» **Aim of the exercise**: In the records below, which lines include "number"? Copy them.

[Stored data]

──────────────────────────────

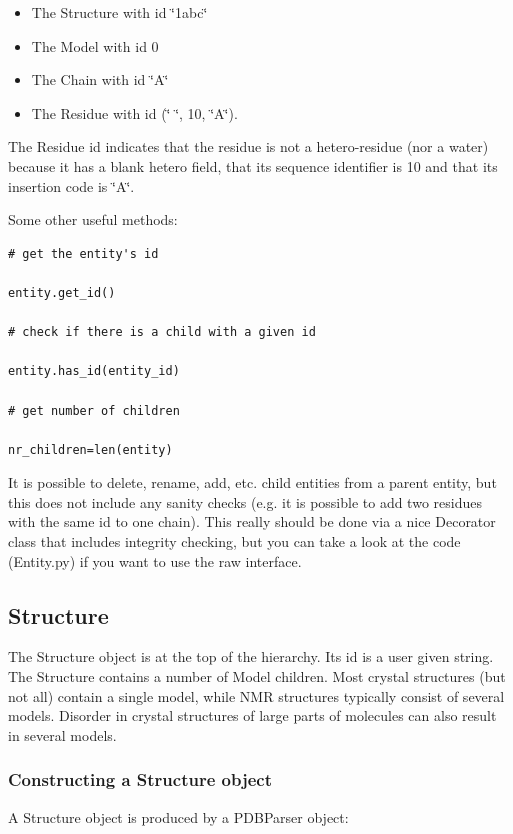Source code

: \documentclass{report}
\begin{document}
\begin{itemize}
\item The Structure with id \char`\"{}1abc\char`\"{}
\item The Model with id 0
\item The Chain with id \char`\"{}A\char`\"{}
\item The Residue with id (\char`\"{} \char`\"{}, 10, \char`\"{}A\char`\"{}).
\end{itemize}
The Residue id indicates that the residue is not a hetero-residue (nor a water)
because it has a blank hetero field, that its sequence identifier is 10 and
that its insertion code is \char`\"{}A\char`\"{}.

Some other useful methods:

\begin{verbatim}
# get the entity's id

entity.get_id()

# check if there is a child with a given id

entity.has_id(entity_id)

# get number of children

nr_children=len(entity)
\end{verbatim}

It is possible to delete, rename, add, etc. child entities from a parent entity,
but this does not include any sanity checks (e.g. it is possible to add two
residues with the same id to one chain). This really should be done via a nice
Decorator class that includes integrity checking, but you can take a look at
the code (Entity.py) if you want to use the raw interface.

\subsection{Structure}

The Structure object is at the top of the hierarchy. Its id is a user given
string. The Structure contains a number of Model children. Most crystal structures
(but not all) contain a single model, while NMR structures typically consist
of several models. Disorder in crystal structures of large parts of molecules
can also result in several models.

\subsubsection{Constructing a Structure object}

A Structure object is produced by a PDBParser object:
\end{document}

──────────────────────────────

» **Exercise output**:
# get number of children
string. The Structure contains a number of Model children. Most crystal structures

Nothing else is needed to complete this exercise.